## Your assignment
Copy out every line holding the string "height" from the records below.

## Data for processing
***

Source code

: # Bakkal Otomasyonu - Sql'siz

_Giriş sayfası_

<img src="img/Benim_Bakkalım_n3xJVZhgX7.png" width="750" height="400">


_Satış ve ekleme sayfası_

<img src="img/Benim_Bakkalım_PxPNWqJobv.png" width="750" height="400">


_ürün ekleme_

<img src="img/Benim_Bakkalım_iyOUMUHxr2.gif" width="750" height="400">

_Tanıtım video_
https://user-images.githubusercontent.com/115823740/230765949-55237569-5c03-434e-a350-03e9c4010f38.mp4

***

## Written response
<img src="img/Benim_Bakkalım_n3xJVZhgX7.png" width="750" height="400">
<img src="img/Benim_Bakkalım_PxPNWqJobv.png" width="750" height="400">
<img src="img/Benim_Bakkalım_iyOUMUHxr2.gif" width="750" height="400">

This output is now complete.